We’ve all done it — played with fire — or something equally thrilling and frightening. First kiss. First drink. First puff. Rites of passage. It’s the dawning of the unknown, a corner turned abruptly from childhood to adulthood.
It’s a moment in time, this transition, and it’s one captured in Frank Murtaugh’s debut novel Trey’s Company from Jackson, Mississippi-based publisher Sartoris Literary Group.
Trey Milligan is 13 years old in the summer of 1982, three months that will change him and his world irrevocably. He and his little sister Libby have a tradition of the season spent with their widowed grandmother outside Cleveland, Tennessee, far from their parents in California. The Milligans have traveled around; the parents, who remain distant and unseen throughout the story, are professional academics. But Trey feels most at home among the gently rolling hills of his grandmother’s neighborhood with its meandering creek, adjacent trailer park, and driveway basketball hoops.

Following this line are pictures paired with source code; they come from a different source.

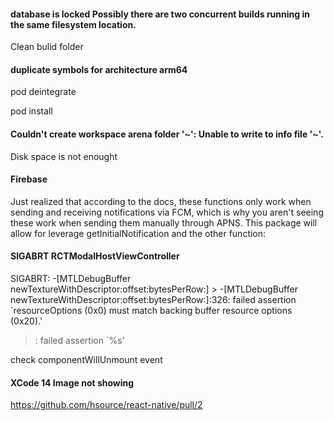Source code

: #### database is locked Possibly there are two concurrent builds running in the same filesystem location.

Clean bulid folder

#### duplicate symbols for architecture arm64

pod deintegrate

pod install

#### Couldn't create workspace arena folder '~': Unable to write to info file '~'.

Disk space is not enought

#### Firebase

Just realized that according to the docs, these functions only work when sending and receiving notifications via FCM, which is why you aren't seeing these work when sending them manually through APNS. This package will allow for leverage getInitialNotification and the other function: 

#### SIGABRT RCTModalHostViewController

SIGABRT: -[MTLDebugBuffer newTextureWithDescriptor:offset:bytesPerRow:] > -[MTLDebugBuffer newTextureWithDescriptor:offset:bytesPerRow:]:326: failed assertion `resourceOptions (0x0) must match backing buffer resource options (0x20).'
 > : failed assertion `%s'
 
check componentWillUnmount event

#### XCode 14 Image not showing

https://github.com/hsource/react-native/pull/2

It’s the home of some of his dearest friends as well — Devon, Larry, Arline, and Wendy. Wendy. We all have that someone in our lives who lit a fire in our hearts for the first time and changed who we are for good, and for young Trey Milligan, that someone is Wendy.
To understand Frank Murtaugh, the man, is to know that he moves through his days with his very own Holy Trinity: family, baseball, KISS. And Murtaugh the novelist clearly had this trinity at his elbow as he wrote Trey’s Company. The warm nostalgia of family and a ballgame on the television are folded into every chapter; the ideals of Americana, just a neighboring porch away in Gran’s neighborhood.
Baseball is a constant with Trey — his team, as is his creator’s, is the St. Louis Cardinals — and he collects rookie cards and spends hours pitching a rubber ball to himself off the backyard deck (a baseball stadium of his own imagining). He and Libby visit Gran’s sister in her retirement home, the very idea a nightmare for some kids, but the Milligan siblings adore all contact with family, even when that family is a racist uncle who has a way with horses.
So there is Murtaugh’s trinity save for KISS. While the theatrical hard-rock quartet doesn’t make an appearance in the novel, the shadowy evil their shows portend does as the author rains hellfire (and actual fire) down upon his characters. The summer of 1982 is the axis upon which life turns, and it is through loss and fear and death that Murtaugh evokes the change of season for Trey, his Everyboy. Heaped upon a first kiss, a first date, and the milestone of glimpsing an older woman in bra and panties, there is the unknowable loss of someone close and a brush with tragedy and the law that shakes this 13-year-old to the core.
In the end, we wish Trey’s childhood could go on indefinitely, just as we wish all childhood might. If not an actual stunting of age, then the innocence that accompanies those magical years. A time when we might not know of death so close, of racist uncles, of fear and pedophiles and the heat from the fire of adulthood.
If that Peter Pan wish can’t come true, then we’ll wish to travel those rolling neighborhood streets with friends who will help see us through. “Choose the people you let in, Trey,” Geraldine, the ice cream lady and neighborhood sage, says. “Choose them very carefully. They’ll help you pave your path.”